Yoga Psychology: How does yoga affect consciousness?

Consider this:  in the 1980s Bell Labs and IBM combined their brainiac departments and, with a fairly high degree of accuracy, ascertained a human being's average sensory input measured in bits per second. *

What the research folks at these institutions discovered is that our body is capable of receiving approximately ten million bits per second of information.  That includes everything we are able to sense, our hearing; our sensual perception; our taste buds; olfactory sense (smell) sight; memory; gastric experience; everything!

Our consciousness, what we are able to perceive and experience in any given moment, measured at about sixty bits per second.  That's right, six zero, sixty!  Let's round that up to 100.  That means that while our bodies can receive ten millions bits of information in any given second we are only capable of knowing about one hundred.  That's a pretty big fraction 100/10,000,000.  Or one one hundred thousandth of what we receive, we get. What happens to the rest?

In our series of twenty-six postures at BYCH Hot Yoga, we concentrate on the physical postures, Hatha Yoga. With regular practice we stimulate an expansion of our sensory experience enhancing our somatic awareness and how we are moving. We simply feel more.

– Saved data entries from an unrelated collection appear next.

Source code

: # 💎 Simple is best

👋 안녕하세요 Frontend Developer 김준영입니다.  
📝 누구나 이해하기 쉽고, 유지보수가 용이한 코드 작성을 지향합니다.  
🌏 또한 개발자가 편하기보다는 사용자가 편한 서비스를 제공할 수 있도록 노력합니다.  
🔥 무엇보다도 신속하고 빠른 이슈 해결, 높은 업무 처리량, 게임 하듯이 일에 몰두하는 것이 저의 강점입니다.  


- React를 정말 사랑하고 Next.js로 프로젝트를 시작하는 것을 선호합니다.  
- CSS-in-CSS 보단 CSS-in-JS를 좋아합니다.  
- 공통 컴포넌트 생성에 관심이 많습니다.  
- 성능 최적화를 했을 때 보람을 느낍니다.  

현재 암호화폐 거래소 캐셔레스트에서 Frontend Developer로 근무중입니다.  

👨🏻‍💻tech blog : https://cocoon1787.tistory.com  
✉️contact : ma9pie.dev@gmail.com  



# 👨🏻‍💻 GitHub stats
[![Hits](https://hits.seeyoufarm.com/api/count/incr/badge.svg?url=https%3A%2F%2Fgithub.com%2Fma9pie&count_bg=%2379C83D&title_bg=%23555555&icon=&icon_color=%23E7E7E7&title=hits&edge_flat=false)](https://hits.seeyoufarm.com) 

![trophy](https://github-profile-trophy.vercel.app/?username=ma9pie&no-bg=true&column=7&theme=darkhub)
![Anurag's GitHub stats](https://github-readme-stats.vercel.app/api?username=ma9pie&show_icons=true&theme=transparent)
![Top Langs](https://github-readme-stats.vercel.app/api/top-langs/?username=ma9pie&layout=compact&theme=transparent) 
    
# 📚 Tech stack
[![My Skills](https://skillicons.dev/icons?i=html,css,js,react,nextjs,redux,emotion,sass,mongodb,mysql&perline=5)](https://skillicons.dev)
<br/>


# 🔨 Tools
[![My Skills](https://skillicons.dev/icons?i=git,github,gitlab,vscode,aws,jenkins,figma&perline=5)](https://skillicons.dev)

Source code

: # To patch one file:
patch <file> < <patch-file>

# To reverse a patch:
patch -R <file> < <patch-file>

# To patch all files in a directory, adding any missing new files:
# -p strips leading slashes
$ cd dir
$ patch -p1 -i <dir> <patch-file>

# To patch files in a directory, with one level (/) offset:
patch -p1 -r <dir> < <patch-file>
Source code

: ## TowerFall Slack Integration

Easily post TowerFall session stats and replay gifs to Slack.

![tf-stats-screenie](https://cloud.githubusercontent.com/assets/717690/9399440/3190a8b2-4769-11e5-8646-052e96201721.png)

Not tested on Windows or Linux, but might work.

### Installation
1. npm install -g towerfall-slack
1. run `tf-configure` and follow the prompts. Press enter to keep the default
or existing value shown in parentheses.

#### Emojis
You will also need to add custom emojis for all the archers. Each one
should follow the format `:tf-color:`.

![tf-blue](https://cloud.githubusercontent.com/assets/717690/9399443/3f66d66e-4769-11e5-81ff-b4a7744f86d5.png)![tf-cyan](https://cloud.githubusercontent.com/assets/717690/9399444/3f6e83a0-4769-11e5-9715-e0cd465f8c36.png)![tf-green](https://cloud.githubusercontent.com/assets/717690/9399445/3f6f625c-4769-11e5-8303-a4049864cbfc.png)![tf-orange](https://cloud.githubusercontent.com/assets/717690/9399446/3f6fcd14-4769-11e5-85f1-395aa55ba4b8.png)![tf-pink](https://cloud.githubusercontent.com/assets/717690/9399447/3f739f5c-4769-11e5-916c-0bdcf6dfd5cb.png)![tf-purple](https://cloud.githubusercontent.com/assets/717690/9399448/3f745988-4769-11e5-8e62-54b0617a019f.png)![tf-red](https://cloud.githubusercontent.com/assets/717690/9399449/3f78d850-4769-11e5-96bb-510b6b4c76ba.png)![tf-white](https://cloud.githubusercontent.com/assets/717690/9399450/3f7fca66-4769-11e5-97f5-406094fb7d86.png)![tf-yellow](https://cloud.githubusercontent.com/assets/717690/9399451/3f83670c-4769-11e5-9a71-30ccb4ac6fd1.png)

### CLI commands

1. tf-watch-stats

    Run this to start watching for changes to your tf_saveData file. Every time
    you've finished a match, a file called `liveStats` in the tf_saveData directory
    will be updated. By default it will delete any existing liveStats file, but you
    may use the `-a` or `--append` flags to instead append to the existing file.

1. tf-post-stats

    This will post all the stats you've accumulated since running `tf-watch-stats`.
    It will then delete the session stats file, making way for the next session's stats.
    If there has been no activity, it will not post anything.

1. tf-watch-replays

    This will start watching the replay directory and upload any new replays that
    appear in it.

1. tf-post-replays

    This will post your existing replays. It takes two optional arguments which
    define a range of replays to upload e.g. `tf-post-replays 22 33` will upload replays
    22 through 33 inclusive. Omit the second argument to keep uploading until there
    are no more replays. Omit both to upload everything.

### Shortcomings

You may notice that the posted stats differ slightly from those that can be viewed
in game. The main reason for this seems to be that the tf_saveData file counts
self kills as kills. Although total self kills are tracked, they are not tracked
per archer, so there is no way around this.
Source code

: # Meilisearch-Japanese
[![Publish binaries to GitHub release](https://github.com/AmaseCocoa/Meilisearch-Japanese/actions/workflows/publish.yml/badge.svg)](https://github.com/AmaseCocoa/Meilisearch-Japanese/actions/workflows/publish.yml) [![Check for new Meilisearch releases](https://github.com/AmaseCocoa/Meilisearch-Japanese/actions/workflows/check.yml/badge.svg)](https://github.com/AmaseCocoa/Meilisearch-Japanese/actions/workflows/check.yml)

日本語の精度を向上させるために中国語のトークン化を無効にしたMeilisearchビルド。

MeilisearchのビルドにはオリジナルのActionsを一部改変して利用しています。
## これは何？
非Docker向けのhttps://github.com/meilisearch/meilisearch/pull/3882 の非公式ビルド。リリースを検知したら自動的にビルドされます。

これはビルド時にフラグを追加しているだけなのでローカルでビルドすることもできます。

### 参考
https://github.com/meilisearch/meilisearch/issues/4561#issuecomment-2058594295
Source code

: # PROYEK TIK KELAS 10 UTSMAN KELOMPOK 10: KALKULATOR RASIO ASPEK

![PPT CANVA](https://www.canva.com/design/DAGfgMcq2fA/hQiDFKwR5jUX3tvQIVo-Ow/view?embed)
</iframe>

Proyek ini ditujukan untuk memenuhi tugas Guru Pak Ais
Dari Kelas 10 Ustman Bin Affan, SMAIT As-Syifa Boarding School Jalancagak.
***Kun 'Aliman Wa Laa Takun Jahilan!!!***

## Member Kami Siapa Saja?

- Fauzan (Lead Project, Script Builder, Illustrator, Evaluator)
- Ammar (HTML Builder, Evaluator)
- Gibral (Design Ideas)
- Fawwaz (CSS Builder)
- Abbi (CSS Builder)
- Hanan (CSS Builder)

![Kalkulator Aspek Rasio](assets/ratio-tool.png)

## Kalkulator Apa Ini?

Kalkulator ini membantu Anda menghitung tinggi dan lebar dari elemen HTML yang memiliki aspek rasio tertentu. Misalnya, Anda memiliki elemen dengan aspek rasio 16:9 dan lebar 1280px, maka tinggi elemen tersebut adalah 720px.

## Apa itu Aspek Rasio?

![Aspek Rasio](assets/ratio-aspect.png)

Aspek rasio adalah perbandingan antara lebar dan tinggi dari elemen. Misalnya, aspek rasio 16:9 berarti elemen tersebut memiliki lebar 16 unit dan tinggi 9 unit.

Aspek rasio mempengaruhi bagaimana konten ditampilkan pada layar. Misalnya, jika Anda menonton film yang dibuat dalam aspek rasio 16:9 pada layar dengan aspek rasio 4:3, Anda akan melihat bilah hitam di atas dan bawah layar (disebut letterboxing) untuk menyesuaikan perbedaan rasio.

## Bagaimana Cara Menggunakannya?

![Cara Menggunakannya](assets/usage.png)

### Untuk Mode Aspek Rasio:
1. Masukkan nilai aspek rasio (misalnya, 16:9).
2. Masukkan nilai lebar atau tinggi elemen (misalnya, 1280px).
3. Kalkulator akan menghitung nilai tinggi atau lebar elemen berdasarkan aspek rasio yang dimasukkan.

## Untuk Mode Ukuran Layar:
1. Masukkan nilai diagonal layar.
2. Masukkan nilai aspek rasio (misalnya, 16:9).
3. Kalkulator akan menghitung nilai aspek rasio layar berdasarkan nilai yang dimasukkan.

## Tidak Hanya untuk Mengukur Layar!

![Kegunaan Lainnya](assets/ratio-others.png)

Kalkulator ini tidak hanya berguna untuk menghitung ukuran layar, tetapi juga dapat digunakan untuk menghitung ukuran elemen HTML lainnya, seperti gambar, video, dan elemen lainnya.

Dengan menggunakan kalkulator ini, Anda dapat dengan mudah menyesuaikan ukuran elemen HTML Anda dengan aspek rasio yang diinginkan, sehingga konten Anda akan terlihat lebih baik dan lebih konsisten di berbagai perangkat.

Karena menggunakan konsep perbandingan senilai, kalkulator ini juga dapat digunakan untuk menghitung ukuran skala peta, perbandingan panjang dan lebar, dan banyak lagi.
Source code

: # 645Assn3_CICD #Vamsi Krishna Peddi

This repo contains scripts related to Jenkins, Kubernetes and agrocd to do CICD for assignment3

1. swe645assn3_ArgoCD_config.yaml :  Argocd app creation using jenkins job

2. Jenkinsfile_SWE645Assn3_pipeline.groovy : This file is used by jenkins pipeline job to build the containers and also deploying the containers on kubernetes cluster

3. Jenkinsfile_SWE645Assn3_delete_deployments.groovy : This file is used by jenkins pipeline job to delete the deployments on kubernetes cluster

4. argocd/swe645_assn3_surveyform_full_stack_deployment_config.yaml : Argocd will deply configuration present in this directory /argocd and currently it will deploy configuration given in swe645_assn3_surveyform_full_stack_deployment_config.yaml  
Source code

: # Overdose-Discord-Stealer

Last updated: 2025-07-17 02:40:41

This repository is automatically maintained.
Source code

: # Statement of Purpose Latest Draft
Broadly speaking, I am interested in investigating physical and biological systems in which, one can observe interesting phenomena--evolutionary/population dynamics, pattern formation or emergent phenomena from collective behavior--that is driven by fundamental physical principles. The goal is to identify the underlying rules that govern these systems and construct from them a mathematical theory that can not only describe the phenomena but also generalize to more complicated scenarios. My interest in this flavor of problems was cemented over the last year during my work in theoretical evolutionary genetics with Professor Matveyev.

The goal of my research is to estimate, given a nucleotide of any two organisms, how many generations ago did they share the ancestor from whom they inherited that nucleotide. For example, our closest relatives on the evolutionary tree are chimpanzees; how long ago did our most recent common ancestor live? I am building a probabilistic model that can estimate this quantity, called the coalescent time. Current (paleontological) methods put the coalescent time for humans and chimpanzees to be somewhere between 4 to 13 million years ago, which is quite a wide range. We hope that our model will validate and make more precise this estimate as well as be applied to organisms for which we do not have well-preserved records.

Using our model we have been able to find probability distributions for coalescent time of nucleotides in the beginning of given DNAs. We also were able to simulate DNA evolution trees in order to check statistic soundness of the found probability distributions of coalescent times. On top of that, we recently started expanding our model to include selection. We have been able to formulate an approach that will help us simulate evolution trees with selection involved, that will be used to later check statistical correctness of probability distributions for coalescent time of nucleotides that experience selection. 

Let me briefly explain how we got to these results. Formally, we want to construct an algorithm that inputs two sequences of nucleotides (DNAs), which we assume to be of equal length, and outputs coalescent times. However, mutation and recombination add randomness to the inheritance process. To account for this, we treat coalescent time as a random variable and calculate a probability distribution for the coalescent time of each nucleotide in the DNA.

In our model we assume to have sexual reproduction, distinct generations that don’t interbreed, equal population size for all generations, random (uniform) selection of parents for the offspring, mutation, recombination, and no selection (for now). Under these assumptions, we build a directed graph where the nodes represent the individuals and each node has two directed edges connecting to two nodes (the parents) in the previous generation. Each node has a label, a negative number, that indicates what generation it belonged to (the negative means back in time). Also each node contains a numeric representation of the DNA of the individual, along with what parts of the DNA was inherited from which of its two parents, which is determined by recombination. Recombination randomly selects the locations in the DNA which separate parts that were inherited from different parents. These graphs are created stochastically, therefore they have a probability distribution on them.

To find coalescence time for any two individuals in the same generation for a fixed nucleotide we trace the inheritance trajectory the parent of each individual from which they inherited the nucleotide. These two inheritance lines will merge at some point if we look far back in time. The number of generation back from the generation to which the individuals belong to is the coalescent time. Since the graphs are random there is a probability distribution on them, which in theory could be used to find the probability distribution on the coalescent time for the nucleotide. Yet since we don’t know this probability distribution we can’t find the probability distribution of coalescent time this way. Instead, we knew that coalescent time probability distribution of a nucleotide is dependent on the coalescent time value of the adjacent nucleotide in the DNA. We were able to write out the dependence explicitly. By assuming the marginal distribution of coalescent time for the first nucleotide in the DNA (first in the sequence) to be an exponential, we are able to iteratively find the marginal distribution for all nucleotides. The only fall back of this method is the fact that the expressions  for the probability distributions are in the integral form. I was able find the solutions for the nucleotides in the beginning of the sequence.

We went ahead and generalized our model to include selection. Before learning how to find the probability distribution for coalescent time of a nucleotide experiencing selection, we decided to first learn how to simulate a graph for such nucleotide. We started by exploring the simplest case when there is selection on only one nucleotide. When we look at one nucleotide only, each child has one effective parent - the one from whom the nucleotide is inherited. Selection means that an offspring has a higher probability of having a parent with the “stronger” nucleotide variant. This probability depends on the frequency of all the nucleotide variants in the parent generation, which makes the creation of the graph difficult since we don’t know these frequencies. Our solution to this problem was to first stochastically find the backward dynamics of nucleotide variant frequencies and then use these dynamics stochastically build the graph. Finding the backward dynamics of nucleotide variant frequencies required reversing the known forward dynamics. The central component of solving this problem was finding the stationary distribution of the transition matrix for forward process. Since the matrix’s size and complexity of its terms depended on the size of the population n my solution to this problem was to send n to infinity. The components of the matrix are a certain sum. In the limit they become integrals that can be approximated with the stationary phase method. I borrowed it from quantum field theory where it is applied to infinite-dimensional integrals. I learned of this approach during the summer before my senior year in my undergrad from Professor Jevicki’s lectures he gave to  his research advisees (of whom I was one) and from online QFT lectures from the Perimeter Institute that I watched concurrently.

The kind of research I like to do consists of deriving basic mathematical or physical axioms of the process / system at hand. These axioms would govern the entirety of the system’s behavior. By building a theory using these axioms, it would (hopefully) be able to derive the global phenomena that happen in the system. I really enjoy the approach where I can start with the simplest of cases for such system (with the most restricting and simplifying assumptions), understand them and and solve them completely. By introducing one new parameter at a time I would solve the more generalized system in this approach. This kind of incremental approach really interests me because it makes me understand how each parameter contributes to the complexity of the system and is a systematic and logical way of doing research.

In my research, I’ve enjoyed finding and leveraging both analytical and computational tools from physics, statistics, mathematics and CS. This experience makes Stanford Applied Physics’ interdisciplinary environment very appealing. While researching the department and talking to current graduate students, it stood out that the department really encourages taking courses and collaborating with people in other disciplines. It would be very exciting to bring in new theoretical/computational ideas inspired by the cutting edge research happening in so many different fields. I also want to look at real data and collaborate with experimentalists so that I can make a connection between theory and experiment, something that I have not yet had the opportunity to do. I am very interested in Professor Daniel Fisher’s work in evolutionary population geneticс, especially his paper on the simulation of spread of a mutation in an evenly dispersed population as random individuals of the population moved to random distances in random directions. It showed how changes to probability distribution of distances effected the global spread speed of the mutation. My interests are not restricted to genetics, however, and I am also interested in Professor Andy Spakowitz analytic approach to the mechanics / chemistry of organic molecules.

Done regularly, the physical demands; the heat; the commanding encouragement and corrections from the instructor;  all combine to increase sensual awareness while reducing cognition. We stimulate the more ethereal processing of our right cerebral hemisphere.  The words become like a song in the background directing our physical patterns and establishing increased awareness of who we are physically. We connect with those around us moving in synchronicity, with less of an ego state, more connected to each other. Our sense of who we are intensifies as the chatter of our ego mind lessens. Paradoxically, we experience more of ourselves with less thinking.